Climate Action and the Nuclear Conundrum

Alan Journet Ph.D.
Co-facilitator, Southern Oregon Climate Action Now
January 2023

This discussions serves as a background explanation for SOCAN Position Statement 6 on the potential role of Nuclear Power Generation in addressing the climate crisis.  The full document (43 pp including literature cited) is linked below in pdf format.

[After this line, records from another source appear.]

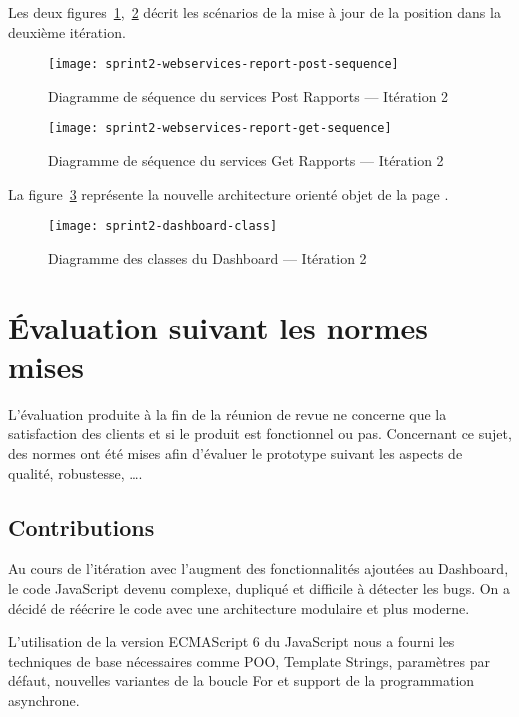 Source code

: Les deux
figures~\ref{fig:sprint2-webservices-report-post-sequence},~\ref{fig:sprint2-webservices-report-get-sequence}
décrit les scénarios de la mise à jour de la position dans la deuxième
itération.

\begin{figure}[htbp]
    \centering
    \texttt{[image: sprint2-webservices-report-post-sequence]}
    \caption{Diagramme de séquence du services Post Rapports --- Itération 2}
\label{fig:sprint2-webservices-report-post-sequence}
\end{figure}

\begin{figure}[htbp]
    \centering
    \texttt{[image: sprint2-webservices-report-get-sequence]}
    \caption{Diagramme de séquence du services Get Rapports --- Itération 2}
\label{fig:sprint2-webservices-report-get-sequence}
\end{figure}

La figure~\ref{fig:sprint2-dashboard-class} représente la nouvelle architecture
orienté objet de la page .

\begin{figure}[htbp]
    \centering
    \texttt{[image: sprint2-dashboard-class]}
    \caption{Diagramme des classes du Dashboard --- Itération 2}
\label{fig:sprint2-dashboard-class}
\end{figure}

\section{Évaluation suivant les normes mises}

L'évaluation produite à la fin de la réunion de revue ne concerne que la satisfaction des clients
et si le produit est fonctionnel ou pas. Concernant ce sujet, des normes ont été mises afin d'évaluer
le prototype suivant les aspects de qualité, robustesse, \ldots.

\subsection{Contributions}

Au cours de l'itération avec l'augment des fonctionnalités ajoutées au
Dashboard, le code JavaScript devenu complexe, dupliqué et difficile à détecter
les bugs. On a décidé de réécrire le code avec une architecture modulaire et
plus moderne.

L'utilisation de la version ECMAScript 6 du JavaScript nous a fourni les
techniques de base nécessaires comme POO, Template Strings, paramètres par
défaut, nouvelles variantes de la boucle For et support de la programmation
asynchrone.

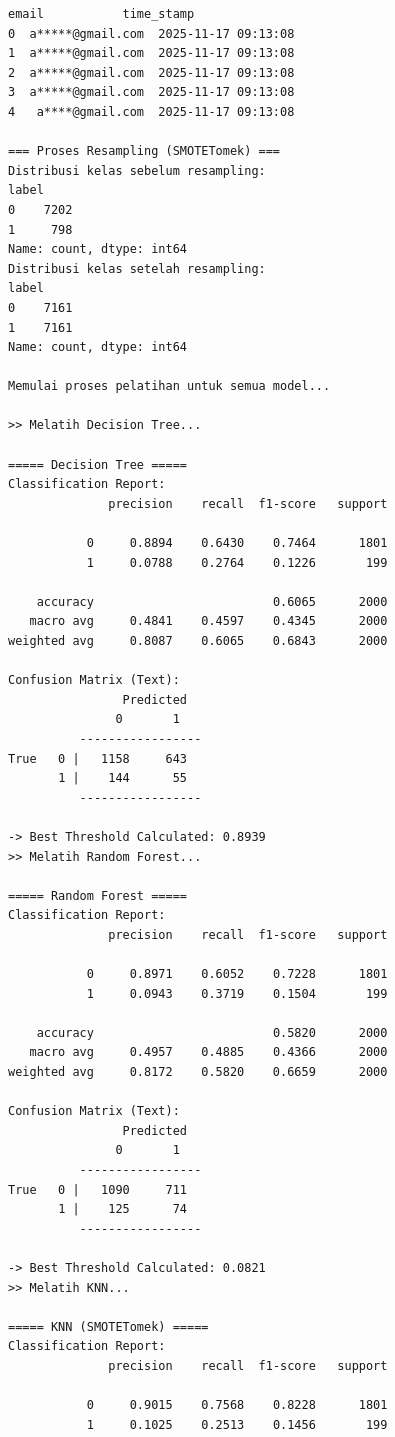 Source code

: \begin{lstlisting}[caption={Output 4}]
              email           time_stamp  
0  a*****@gmail.com  2025-11-17 09:13:08  
1  a*****@gmail.com  2025-11-17 09:13:08  
2  a*****@gmail.com  2025-11-17 09:13:08  
3  a*****@gmail.com  2025-11-17 09:13:08  
4   a****@gmail.com  2025-11-17 09:13:08  

=== Proses Resampling (SMOTETomek) ===
Distribusi kelas sebelum resampling: 
label
0    7202
1     798
Name: count, dtype: int64
Distribusi kelas setelah resampling: 
label
0    7161
1    7161
Name: count, dtype: int64

Memulai proses pelatihan untuk semua model...

>> Melatih Decision Tree...

===== Decision Tree =====
Classification Report:
              precision    recall  f1-score   support

           0     0.8894    0.6430    0.7464      1801
           1     0.0788    0.2764    0.1226       199

    accuracy                         0.6065      2000
   macro avg     0.4841    0.4597    0.4345      2000
weighted avg     0.8087    0.6065    0.6843      2000

Confusion Matrix (Text):
                Predicted
               0       1
          -----------------
True   0 |   1158     643
       1 |    144      55
          -----------------

-> Best Threshold Calculated: 0.8939
>> Melatih Random Forest...

===== Random Forest =====
Classification Report:
              precision    recall  f1-score   support

           0     0.8971    0.6052    0.7228      1801
           1     0.0943    0.3719    0.1504       199

    accuracy                         0.5820      2000
   macro avg     0.4957    0.4885    0.4366      2000
weighted avg     0.8172    0.5820    0.6659      2000

Confusion Matrix (Text):
                Predicted
               0       1
          -----------------
True   0 |   1090     711
       1 |    125      74
          -----------------

-> Best Threshold Calculated: 0.0821
>> Melatih KNN...

===== KNN (SMOTETomek) =====
Classification Report:
              precision    recall  f1-score   support

           0     0.9015    0.7568    0.8228      1801
           1     0.1025    0.2513    0.1456       199


\end{lstlisting}
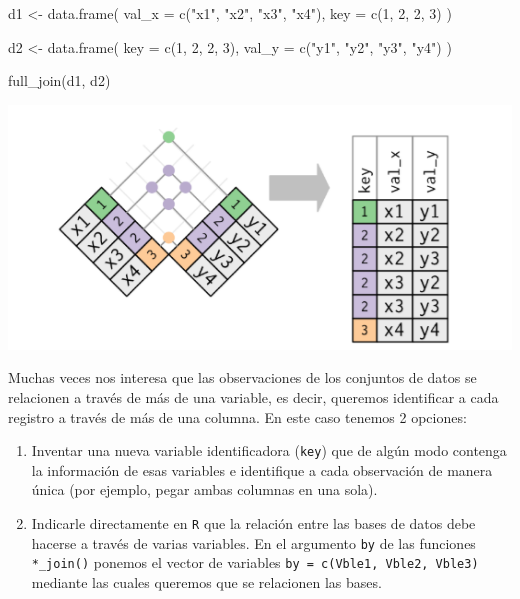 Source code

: \documentclass[
]{book}
\newenvironment{Shaded}{\begin{snugshade}}{\end{snugshade}}
\newcommand{\AttributeTok}[1]{\textcolor[rgb]{0.77,0.63,0.00}{#1}}
\newcommand{\DecValTok}[1]{\textcolor[rgb]{0.00,0.00,0.81}{#1}}
\newcommand{\FunctionTok}[1]{\textcolor[rgb]{0.00,0.00,0.00}{#1}}
\newcommand{\NormalTok}[1]{#1}
\newcommand{\OtherTok}[1]{\textcolor[rgb]{0.56,0.35,0.01}{#1}}
\newcommand{\StringTok}[1]{\textcolor[rgb]{0.31,0.60,0.02}{#1}}
\begin{document}
\begin{Shaded}
\begin{Highlighting}[]
\NormalTok{d1 }\OtherTok{\textless{}{-}} \FunctionTok{data.frame}\NormalTok{(}
  \AttributeTok{val\_x =} \FunctionTok{c}\NormalTok{(}\StringTok{"x1"}\NormalTok{, }\StringTok{"x2"}\NormalTok{, }\StringTok{"x3"}\NormalTok{, }\StringTok{"x4"}\NormalTok{),}
  \AttributeTok{key =} \FunctionTok{c}\NormalTok{(}\DecValTok{1}\NormalTok{, }\DecValTok{2}\NormalTok{, }\DecValTok{2}\NormalTok{, }\DecValTok{3}\NormalTok{)}
\NormalTok{)}

\NormalTok{d2 }\OtherTok{\textless{}{-}} \FunctionTok{data.frame}\NormalTok{(}
  \AttributeTok{key =} \FunctionTok{c}\NormalTok{(}\DecValTok{1}\NormalTok{, }\DecValTok{2}\NormalTok{, }\DecValTok{2}\NormalTok{, }\DecValTok{3}\NormalTok{),}
  \AttributeTok{val\_y =} \FunctionTok{c}\NormalTok{(}\StringTok{"y1"}\NormalTok{, }\StringTok{"y2"}\NormalTok{, }\StringTok{"y3"}\NormalTok{, }\StringTok{"y4"}\NormalTok{)}
\NormalTok{)}

\FunctionTok{full\_join}\NormalTok{(d1, d2)}
\end{Highlighting}
\end{Shaded}

\begin{center}\includegraphics[width=0.5\linewidth]{images/06_archivos/2dupkeys} \end{center}

Muchas veces nos interesa que las observaciones de los conjuntos de datos se relacionen a través de más de una variable, es decir, queremos identificar a cada registro a través de más de una columna. En este caso tenemos 2 opciones:

\begin{enumerate}
\def\labelenumi{\arabic{enumi}.}
\item
  Inventar una nueva variable identificadora (\texttt{key}) que de algún modo contenga la información de esas variables e identifique a cada observación de manera única (por ejemplo, pegar ambas columnas en una sola).
\item
  Indicarle directamente en \texttt{R} que la relación entre las bases de datos debe hacerse a través de varias variables. En el argumento \texttt{by} de las funciones \texttt{*\_join()} ponemos el vector de variables \texttt{by\ =\ c(Vble1,\ Vble2,\ Vble3)} mediante las cuales queremos que se relacionen las bases.
\end{enumerate}
\end{document}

————————————————————————————————

It may facilitate understanding of the three main arguments that underlie promotion of the nuclear option to review the basics of atomic structure and nuclear power plant operation, so I begin with a little background. Readers wishing to by-pass this brief discussion of atomic structure, the nuclear reaction, health effects of radiation, and nuclear reactors, can ‘cut to the chase’ by skipping to The Case for Nuclear Power (p. 21).

Background

Atomic Structure

Many readers may already understand that all matter is composed of atoms and that atoms are composed of a nucleus itself comprising one or more of each of (positively charged) protons and (neutrally charged) neutrons, surrounded by a cloud of (negatively charged) electrons. A neat discussion of this is available as a three-and-a-half-minute Nova video (Kestin, undated). Elements in the Universe (carbon, oxygen, nitrogen, gold, nickel, etc., See Table 1) are different and exhibit different properties based on the number of protons present in the nucleus of the atom, the number of neutrons in the nucleus and the number of electrons surrounding that nucleus. An atom is neutral (in charge) if the number of negatively charged electrons outside the nucleus is equal to the number of positively charged protons inside. The atomic number of an atom is the number of protons while the atomic mass is the number of protons plus neutrons. Based on their atomic number, the 118 known elements are arrayed in ascending value in the Periodic Table of the elements (Table 1, modified here from Sharp and Bryner, 2022). The array is determined also by the arrangement of the electrons – a subject more complex to explain than the space available here allows.